:: What to do ::
Given the listing that follows, report all lines in which the string "Question" occurs.

:: Data section ::
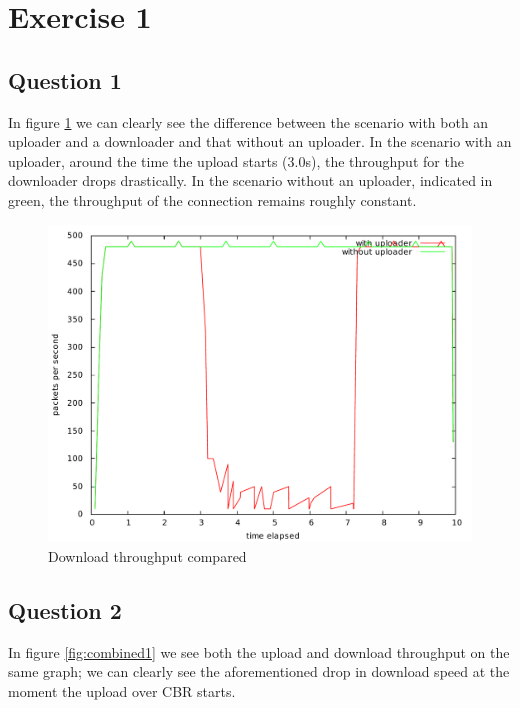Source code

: \documentclass[10pt,a4paper]{article}
\begin{document}


\section{Exercise 1}
\subsection{Question 1}
In figure \ref{fig:lala} we can clearly see the difference between the
scenario with both an uploader and a downloader and that without an
uploader. In the scenario with an uploader, around the time the upload
starts (3.0s), the throughput for the downloader drops drastically. In
the scenario without an uploader, indicated in green, the throughput
of the connection remains roughly constant.

\begin{figure}[p]
    \centering
    \includegraphics[width=\textwidth]{../part1/q1/plots/1.pdf}
    \caption{Download throughput compared}
    \label{fig:lala}
\end{figure}

\subsection{Question 2}
In figure \ref{fig:combined1} we see both the upload and download
throughput on the same graph; we can clearly see the aforementioned
drop in download speed at the moment the upload over CBR starts.
\end{document}
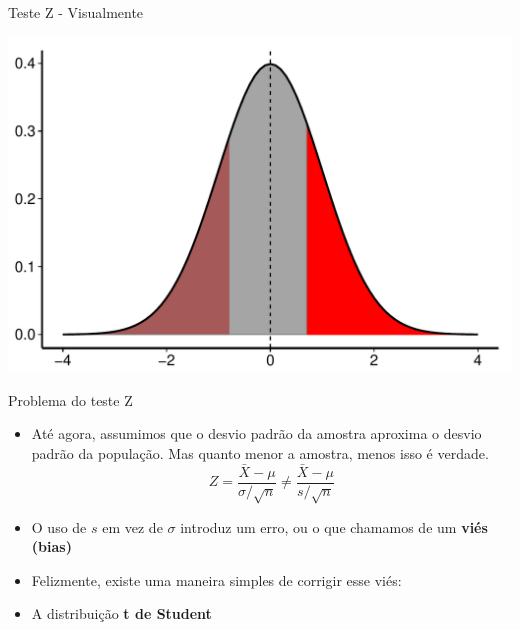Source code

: \documentclass{beamer}\usepackage[]{graphicx}\usepackage[]{color}
\makeatletter
\def\maxwidth{ %
  \ifdim\Gin@nat@width>\linewidth
    \linewidth
  \else
    \Gin@nat@width
  \fi
}
\newenvironment{knitrout}{}{} %
\renewenvironment{knitrout}{\setlength{\topsep}{0mm}}{}
\makeatother
\begin{document}
\begin{frame}[fragile]{Teste Z -  Visualmente}

\begin{knitrout}
\color{fgcolor}
\includegraphics[width=\maxwidth,height=0.7\textheight]{figure/testez3-1} 

\end{knitrout}

\end{frame} 

\begin{frame}{Problema do teste Z}

\begin{itemize}

\item Até agora, assumimos que o desvio padrão da amostra aproxima o desvio padrão da população. Mas quanto menor a amostra, menos isso é verdade.
\vfill
\begin{equation*}
    Z = \frac{\bar{X} - \mu}{\sigma / \sqrt{n}} \neq \frac{\bar{X} - \mu}{s / \sqrt{n}}
\end{equation*}
\vfill
\item O uso de $s$ em vez de $\sigma$ introduz um erro, ou o que chamamos de um \textbf{viés (bias)}
\vfill
\item Felizmente, existe uma maneira simples de corrigir esse viés:
\vfill
\item A distribuição \textbf{t de Student}

\end{itemize}

\end{frame} 
\end{document}
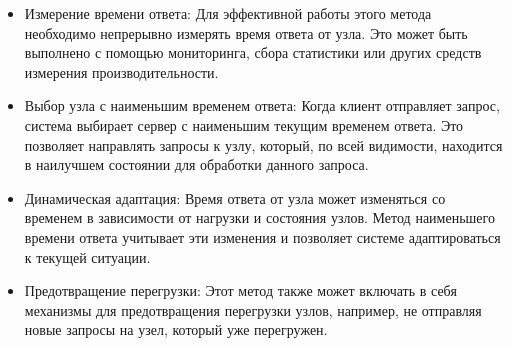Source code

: \begin{itemize}
	\item Измерение времени ответа: Для эффективной работы этого метода необходимо непрерывно измерять время ответа от узла. Это может быть выполнено с помощью мониторинга, сбора статистики или других средств измерения производительности.
	
	\item Выбор узла с наименьшим временем ответа: Когда клиент отправляет запрос, система выбирает сервер с наименьшим текущим временем ответа. Это позволяет направлять запросы к узлу, который, по всей видимости, находится в наилучшем состоянии для обработки данного запроса.
	
	\item Динамическая адаптация: Время ответа от узла может изменяться со временем в зависимости от нагрузки и состояния узлов. Метод наименьшего времени ответа учитывает эти изменения и позволяет системе адаптироваться к текущей ситуации.
	
	\item Предотвращение перегрузки: Этот метод также может включать в себя механизмы для предотвращения перегрузки узлов, например, не отправляя новые запросы на узел, который уже перегружен.
\end{itemize} 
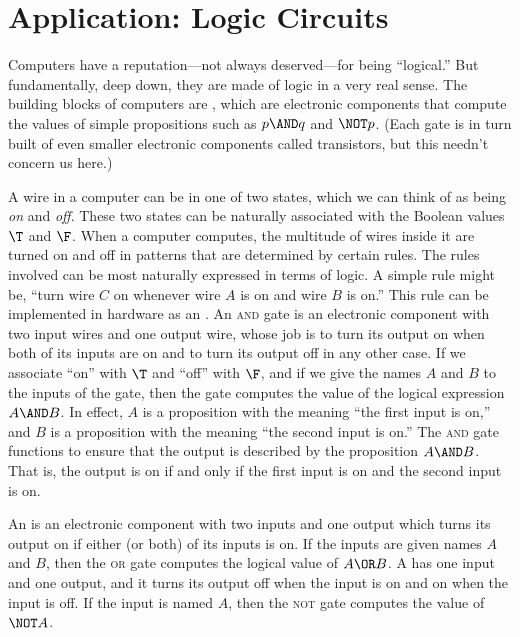 \section{Application: Logic Circuits}\label{S-logic-3}

Computers have a reputation---not always deserved---for being ``logical.''
But fundamentally, deep down, they are made of logic in a very real
sense.  The building blocks of computers are ,
which are electronic components that compute the values of simple
propositions such as $p\AND q$ and $\NOT p$.  (Each gate is in turn
built of even smaller electronic components called transistors,
but this needn't concern us here.)

A wire in a computer can be in one of two states, which we can
think of as being \emph{on} and \emph{off}.  These two states 
can be naturally associated with the Boolean values $\T$ and $\F$.
When a computer computes, the multitude of wires inside it are
turned on and off in patterns that are determined by certain rules.
The rules involved can be most naturally expressed in terms of logic.
A simple rule might be, ``turn wire $C$ on whenever wire $A$ is on
and wire $B$ is on.''  This rule can be implemented in hardware as
an .  An \textsc{and} gate is an electronic 
component with two input wires and one output wire, whose job is
to turn its output on when both of its inputs are on and to turn
its output off in any other case.  If we associate ``on'' with
$\T$ and ``off'' with $\F$, and if we give the names $A$ and $B$ to
the inputs of the gate, then the gate computes the value of the
logical expression $A\AND B$.  In effect, $A$ is a proposition
with the meaning ``the first input is on,'' and $B$ is a proposition
with the meaning ``the second input is on.''  The \textsc{and} gate
functions to ensure that the output is described by the 
proposition $A \AND B$.  That is, the output is on if and only if
the first input is on and the second input is on.

An  is an electronic component with two inputs
and one output which turns its output on if either (or both) of its
inputs is on.  If the inputs are given names $A$ and $B$, then
the \textsc{or} gate computes the logical value of $A\OR B$.
A  has one input and one output, and it turns
its output off when the input is on and on when the input is off.
If the input is named $A$, then the \textsc{not} gate computes the
value of $\NOT A$.

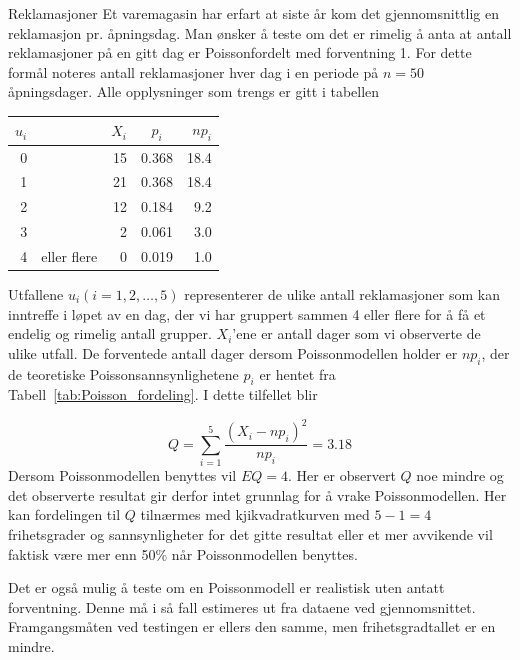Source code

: \begin{eksempel}{Reklamasjoner}
Et varemagasin har erfart at siste år kom det gjennomsnittlig en
reklamasjon pr. åpningsdag. Man ønsker å teste om det er rimelig
å anta at antall reklamasjoner på en gitt dag er Poissonfordelt
med forventning 1. For dette formål noteres antall reklamasjoner
hver dag i en periode på $n=50$ åpningsdager. Alle opplysninger
som trengs er gitt i tabellen

\begin{center}
\begin{tabular}{rlrcr}
 $u_i$&            & $X_i$ & $p_i$ & $np_i$ \\ \hline
   0  &            &   15  & 0.368 &  18.4  \\
   1  &            &   21  & 0.368 &  18.4  \\
   2  &            &   12  & 0.184 &   9.2  \\
   3  &            &    2  & 0.061 &   3.0  \\
   4  & eller flere&    0  & 0.019 &   1.0  \\ \hline
\end{tabular}
\end{center}
Utfallene $u_i (i=1,2,\ldots ,5)$ representerer de ulike antall
reklamasjoner som kan inntreffe i løpet av en dag, der vi har
gruppert sammen 4 eller flere for å få et endelig og
rimelig antall grupper. $X_i$'ene er antall dager som vi
observerte de ulike utfall. De forventede antall dager dersom
Poisson\-modellen holder er $np_i$, der de teoretiske
Poissonsannsynlighetene $p_i$ er hentet fra Tabell~\ref{tab:Poisson_fordeling}. I dette
tilfellet blir

\[ Q=\sum_{i=1}^{5}\frac{{(X_i-np_i)}^2}{np_i} =3.18 \]
Dersom Poissonmodellen benyttes vil $EQ=4$. Her er observert $Q$
noe mindre og det observerte resultat gir derfor intet grunnlag
for å vrake Poissonmodellen. Her kan fordelingen til $Q$
tilnærmes med kjikvadratkurven med $5-1=4$ frihetsgrader og
sannsynligheter for det gitte resultat eller et mer avvikende vil
faktisk være mer enn 50\% når Poissonmodellen benyttes.

Det er også mulig å teste om en Poissonmodell er realistisk uten antatt
forventning. Denne må i så fall
estimeres ut fra dataene ved gjennomsnittet. Framgangsmåten ved testingen
er ellers den samme, men frihetsgradtallet er en mindre. \\
\end{eksempel}


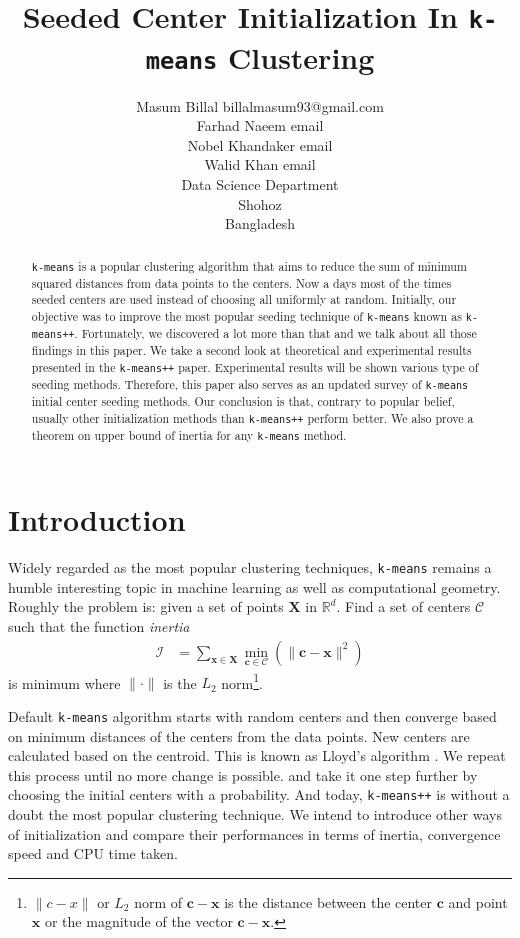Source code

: \documentclass[twoside, 11pt]{article}
\title{Seeded Center Initialization In \texttt{k-means} Clustering}
\author{
	\name Masum Billal 
	\email billalmasum93@gmail.com\\
	\name Farhad Naeem
	\email email\\
	\name Nobel Khandaker
	\email email\\
	\name Walid Khan
	\email email\\
	\addr Data Science Department\\
	Shohoz\\
	Bangladesh
}
\newcommand{\x}{\mathbf{x}}
\newcommand{\X}{\mathbf{X}}
\renewcommand{\c}{\mathbf{c}}
\newcommand{\C}{\mathcal{C}}
\begin{document}
	
	\maketitle
		\begin{abstract}%
			\texttt{k-means} is a popular clustering algorithm that aims to reduce the sum of minimum squared distances from data points to the centers. Now a days most of the times seeded centers are used instead of choosing all uniformly at random. Initially, our objective was to improve the most popular seeding technique of \texttt{k-means} known as \texttt{k-means++}. Fortunately, we discovered a lot more than that and we talk about all those findings in this paper. We take a second look at theoretical and experimental results presented in the \texttt{k-means++} paper. Experimental results will be shown various type of seeding methods. Therefore, this paper also serves as an updated survey of \texttt{k-means} initial center seeding methods. Our conclusion is that, contrary to popular belief, usually  other initialization methods than \texttt{k-means++} perform better. We also prove a theorem on upper bound of inertia for any \texttt{k-means} method.
		\end{abstract}
	\section{Introduction}
	Widely regarded as the most popular clustering techniques, \texttt{k-means} remains a humble interesting topic in machine learning as well as computational geometry. Roughly the problem is: given a set of points $\X$ in $\mathbb{R}^d$. Find a set of centers $\mathcal{C}$ such that the function \textit{inertia}
		\begin{align*}
			\mathcal{I} & = \sum_{\x\in\X}\min_{\c\in\C}(\|\c-\x\|^2)
		\end{align*}
	is minimum where $\|\cdot\|$ is the $L_2$ norm\footnote{$\|c-x\|$ or $L_2$ norm of $\c-\x$ is the distance between the center $\c$ and point $\x$ or the magnitude of the vector $\c-\x$.}.
	
	Default \texttt{k-means} algorithm starts with random centers and then converge based on minimum distances of the centers from the data points. New centers are calculated based on the centroid. This is known as Lloyd's algorithm \citep{lloyd}. We repeat this process until no more change is possible. \cite{ostrovsky} and \cite{kmeans++} take it one step further by choosing the initial centers with a probability. And today, \texttt{k-means++} is without a doubt the most popular clustering technique. We intend to introduce other ways of initialization and compare their performances in terms of inertia, convergence speed and CPU time taken.
	
\end{document}
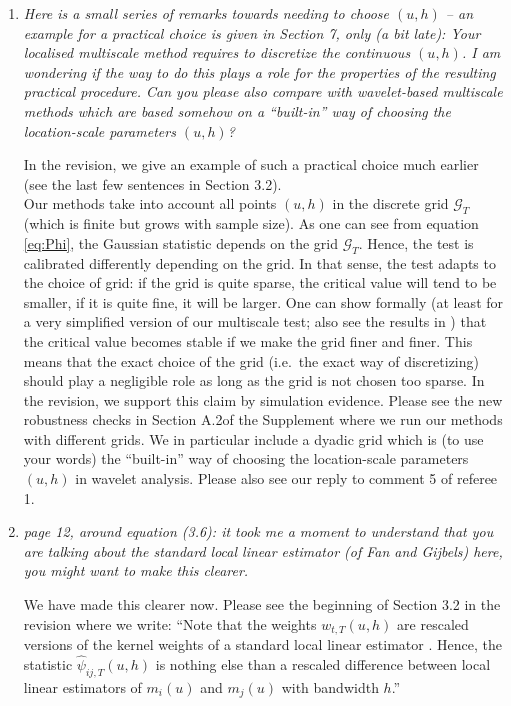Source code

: \documentclass[a4paper,12pt]{article}
\begin{document}
\begin{enumerate}[label=\arabic*.,leftmargin=0.6cm]
\item \textit{Here is a small series of remarks towards needing to choose $(u, h)$ -- an example for a practical choice is given in Section 7, only (a bit late): Your localised multiscale method requires to discretize the continuous $(u, h)$. I am wondering if the way to do this plays a role for the properties of the resulting practical procedure. Can you please also compare with wavelet-based multiscale methods which are based somehow on a ``built-in'' way of choosing the location-scale parameters $(u, h)$?}  

In the revision, we give an example of such a practical choice much earlier (see the last few sentences in Section 3.2). \\
Our methods take into account all points $(u,h)$ in the discrete grid $\mathcal{G}_T$ (which is finite but grows with sample size). As one can see from equation \eqref{eq:Phi}, the Gaussian statistic depends on the grid $\mathcal{G}_T$. Hence, the test is calibrated differently depending on the grid. In that sense, the test adapts to the choice of grid: if the grid is quite sparse, the critical value will tend to be smaller, if it is quite fine, it will be larger. One can show formally (at least for a very simplified version of our multiscale test; also see the results in \cite{DuembgenSpokoiny2001}) that the critical value becomes stable if we make the grid finer and finer. This means that the exact choice of the grid (i.e.\ the exact way of discretizing) should play a negligible role as long as the grid is not chosen too sparse. In the revision, we support this claim by simulation evidence. Please see the new robustness checks in Section A.2of the Supplement where we run our methods with different grids. We in particular include a dyadic grid which is (to use your words) the ``built-in'' way of choosing the location-scale parameters $(u, h)$ in wavelet analysis. Please also see our reply to comment 5 of referee 1. 


\item \textit{page 12, around equation (3.6): it took me a moment to understand that you are talking about the standard local linear estimator (of Fan and Gijbels) here, you might want to make this clearer.}

We have made this clearer now. Please see the beginning of Section 3.2 in the revision where we write: ``Note that the weights $w_{t,T}(u,h)$ are rescaled versions of the kernel weights of a standard local linear estimator \citep{FanGijbels1996}. Hence, the statistic $\widehat{\psi}_{ij, T}(u, h)$ is nothing else than a rescaled difference between local linear estimators of $m_i(u)$ and $m_j(u)$ with bandwidth $h$.''    



\end{enumerate}
\end{document}

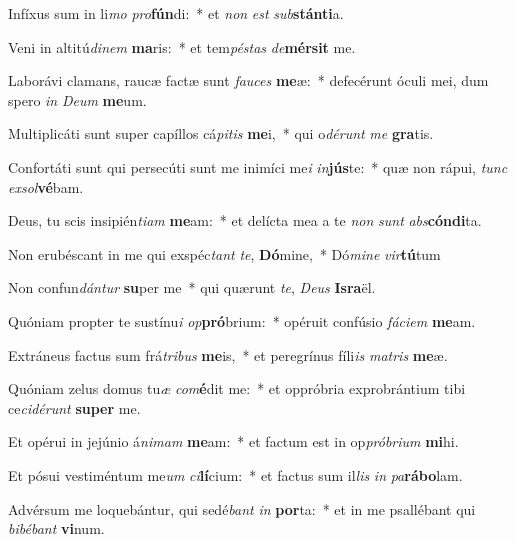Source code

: \item Infíxus sum in li\textit{mo} \textit{pro}\textbf{fún}di:~* et \textit{non} \textit{est} \textit{sub}\textbf{stán}\textbf{ti}a.
\item Veni in altitú\textit{di}\textit{nem} \textbf{ma}ris:~* et tem\textit{pés}\textit{tas} \textit{de}\textbf{mér}\textbf{sit} me.
\item Laborávi clamans, raucæ factæ sunt \textit{fau}\textit{ces} \textbf{me}æ:~* defecérunt óculi mei, dum spero \textit{in} \textit{De}\textit{um} \textbf{me}um.
\item Multiplicáti sunt super capíllos cá\textit{pi}\textit{tis} \textbf{me}i,~* qui o\textit{dé}\textit{runt} \textit{me} \textbf{gra}tis.
\item Confortáti sunt qui persecúti sunt me inimíci me\textit{i} \textit{in}\textbf{jús}te:~* quæ non rápui, \textit{tunc} \textit{ex}\textit{sol}\textbf{vé}bam.
\item Deus, tu scis insipién\textit{ti}\textit{am} \textbf{me}am:~* et delícta mea a te \textit{non} \textit{sunt} \textit{abs}\textbf{cón}\textbf{di}ta.
\item Non erubéscant in me qui exspéc\textit{tant} \textit{te}, \textbf{Dó}mine,~* Dó\textit{mi}\textit{ne} \textit{vir}\textbf{tú}tum
\item Non confun\textit{dán}\textit{tur} \textbf{su}per me~* qui quærunt \textit{te}, \textit{De}\textit{us} \textbf{Is}\textbf{ra}ël.
\item Quóniam propter te sustínu\textit{i} \textit{op}\textbf{pró}brium:~* opéruit confúsio \textit{fá}\textit{ci}\textit{em} \textbf{me}am.
\item Extráneus factus sum frá\textit{tri}\textit{bus} \textbf{me}is,~* et peregrínus fíli\textit{is} \textit{ma}\textit{tris} \textbf{me}æ.
\item Quóniam zelus domus tu\textit{æ} \textit{com}\textbf{é}dit me:~* et oppróbria exprobrántium tibi ce\textit{ci}\textit{dé}\textit{runt} \textbf{su}\textbf{per} me.
\item Et opérui in jejúnio á\textit{ni}\textit{mam} \textbf{me}am:~* et factum est in op\textit{pró}\textit{bri}\textit{um} \textbf{mi}hi.
\item Et pósui vestiméntum me\textit{um} \textit{ci}\textbf{lí}cium:~* et factus sum il\textit{lis} \textit{in} \textit{pa}\textbf{rá}\textbf{bo}lam.
\item Advérsum me loquebántur, qui sedé\textit{bant} \textit{in} \textbf{por}ta:~* et in me psallébant qui \textit{bi}\textit{bé}\textit{bant} \textbf{vi}num.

:: Task solution ::
\subsection{Question 1}
\subsection{Question 2}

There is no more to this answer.